Design of a New Generation of Rearing Pond Providing for Rapid Removal of Fish Waste

Final Report

Pisciculture Gilbert

AIMAP 2011-Q07

Abstract

Pisciculture Gilbert Inc has built the second generation of self-cleaning rearing pond (Gilbert type) based on the results of numerical simulations performed with FLUENT flow-modeling simulation software. The first generation of this pond was built at the fish hatchery (step 1). Its efficiency in recovering the total phosphorus excreted by the fish was 30%, based on 2010 technology. This design was reproduced as rigorously as possible in the software (step 2), leading to a theoretical phosphorus recovery of 37.4%. This efficiency has therefore become the reference value against which the various second-generation designs are compared (step 3). The optimal modeled design in this second generation of ponds comprises three 2 m by 2 m settling cones, a 2.5% slope in the rearing zone (24.4 by 6.1 m), and a 0.3 m baffle under the upstream recirculation pipe. It yields a modeled phosphorus-recovery efficiency of 43.8% to 45.1%, depending on particle-size distribution, at a water inlet rate of 0.2 m/s, corresponding to two "Fresh-flo", and a 50/50 distribution of recirculation flow upstream and down in the settling zone.

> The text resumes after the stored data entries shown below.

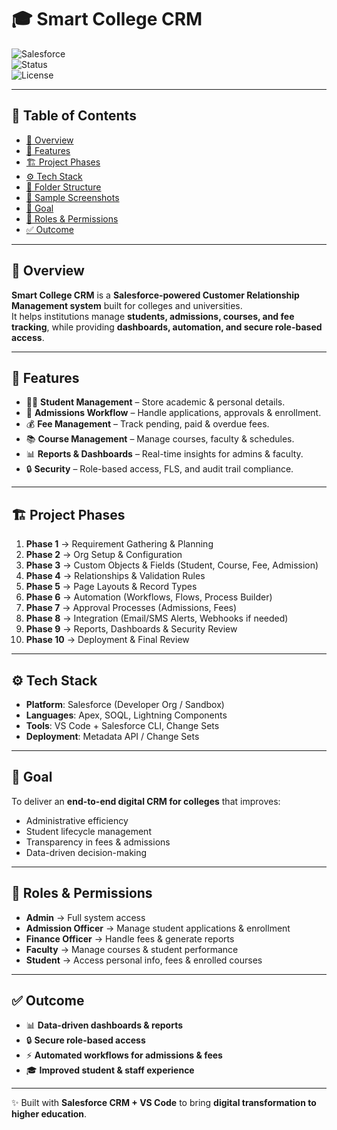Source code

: # 🎓 Smart College CRM  

![Salesforce](https://img.shields.io/badge/Salesforce-CRM-blue?logo=salesforce&logoColor=white)  
![Status](https://img.shields.io/badge/Status-In%20Progress-green)  
![License](https://img.shields.io/badge/License-MIT-orange)  

---

## 📑 Table of Contents  
- [📌 Overview](#-overview)  
- [🚀 Features](#-features)  
- [🏗️ Project Phases](#-project-phases)  
- [⚙️ Tech Stack](#️-tech-stack)  
- [📂 Folder Structure](#-folder-structure)  
- [📸 Sample Screenshots](#-sample-screenshots)  
- [🎯 Goal](#-goal)  
- [👤 Roles & Permissions](#-roles--permissions)  
- [✅ Outcome](#-outcome)  

---

## 📌 Overview  
**Smart College CRM** is a **Salesforce-powered Customer Relationship Management system** built for colleges and universities.  
It helps institutions manage **students, admissions, courses, and fee tracking**, while providing **dashboards, automation, and secure role-based access**.  

---

## 🚀 Features  
- 👨‍🎓 **Student Management** – Store academic & personal details.  
- 📝 **Admissions Workflow** – Handle applications, approvals & enrollment.  
- 💰 **Fee Management** – Track pending, paid & overdue fees.  
- 📚 **Course Management** – Manage courses, faculty & schedules.  
- 📊 **Reports & Dashboards** – Real-time insights for admins & faculty.  
- 🔒 **Security** – Role-based access, FLS, and audit trail compliance.  

---

## 🏗️ Project Phases  
1. **Phase 1** → Requirement Gathering & Planning  
2. **Phase 2** → Org Setup & Configuration  
3. **Phase 3** → Custom Objects & Fields (Student, Course, Fee, Admission)  
4. **Phase 4** → Relationships & Validation Rules  
5. **Phase 5** → Page Layouts & Record Types  
6. **Phase 6** → Automation (Workflows, Flows, Process Builder)  
7. **Phase 7** → Approval Processes (Admissions, Fees)  
8. **Phase 8** → Integration (Email/SMS Alerts, Webhooks if needed)  
9. **Phase 9** → Reports, Dashboards & Security Review  
10. **Phase 10** → Deployment & Final Review  

---

## ⚙️ Tech Stack  
- **Platform**: Salesforce (Developer Org / Sandbox)  
- **Languages**: Apex, SOQL, Lightning Components  
- **Tools**: VS Code + Salesforce CLI, Change Sets  
- **Deployment**: Metadata API / Change Sets  

---

## 🎯 Goal  
To deliver an **end-to-end digital CRM for colleges** that improves:  
- Administrative efficiency  
- Student lifecycle management  
- Transparency in fees & admissions  
- Data-driven decision-making  

---

## 👤 Roles & Permissions  
- **Admin** → Full system access  
- **Admission Officer** → Manage student applications & enrollment  
- **Finance Officer** → Handle fees & generate reports  
- **Faculty** → Manage courses & student performance  
- **Student** → Access personal info, fees & enrolled courses  

---

## ✅ Outcome  
- 📊 **Data-driven dashboards & reports**  
- 🔒 **Secure role-based access**  
- ⚡ **Automated workflows for admissions & fees**  
- 🎓 **Improved student & staff experience**  

---

✨ Built with **Salesforce CRM + VS Code** to bring **digital transformation to higher education**.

A similar design with a 1.85% slope was built at Pisciculture Gilbert Inc. in fall 2011 (step 4). In actual use with farmed fish at the hatchery, the total maximum average phosphorus recovery achieved was 37.9%. Monitoring pond water quality also made it possible to validate that this new pond model is suitable for raising fish for the stocking market. Based on a comparative assessment of the development and operating costs of two other types of rearing ponds, the additional costs for the new model of the Gilbert-type pond will be recouped in less than 5 years.

1. Introduction

The emergence of new environmental targets in Quebec, such as the Stratégie de développement durable de l'aquaculture en eau douce au Québec (STRADDAQ), whose objective is to reduce phosphorus waste by 4.2 kg per ton of fish produced by 2014, has caused fish-hatchery production in Quebec to drop. Consequently, pond designs applying effective strategies for managing and recovering phosphorus at low cost to fish farmers (Morin, 2004) must be put forward. Therefore, a design must be developed that optimizes water quality while improving environmental effectiveness, which means a unit that can remove or recover manure on an ongoing basis.

In attempting to achieve this goal in the first part of the project, modeling software was used to simulate the efficiency of a new generation of rearing pond by modifying the design parameters. This new model of rearing pond, intended for farming fish for the stocking market, combines water recirculation with the rapid recovery of manure and, inherently, of particulate phosphorus as well as increases the environmental efficiency of fish hatcheries.

During the second part of the project, the new rearing pond was built according to the optimal design parameters arrived at through modeling. The environmental effectiveness of this new pond was then measured under actual production conditions. These data also made it possible to refine the modeling data.

2. Methodology

Overall understanding of the project can be made clearer by defining five major steps that led to the design of the new generation of rearing pond.

• Step 1: The first generation of the Gilbert-type pond was based on Marcotte's work (2010) and tested at the Gilbert fish hatchery.
• Step 2: In 2010, École Polytechnique used this first-generation data to define the variables for the modeling program (SORDAC project; approval pending).
• Step 3: In 2011, École Polytechnique used the modeling program to define and mathematically validate the new parameters for the second-generation of the Gilbert-type pond.
• Step 4: In fall 2011, the second-generation of the Gilbert-type pond was constructed and tested under actual hatchery conditions.
• Step 5: Early in 2012, the modeling program was again used to validate field trials based on the test results from step 4.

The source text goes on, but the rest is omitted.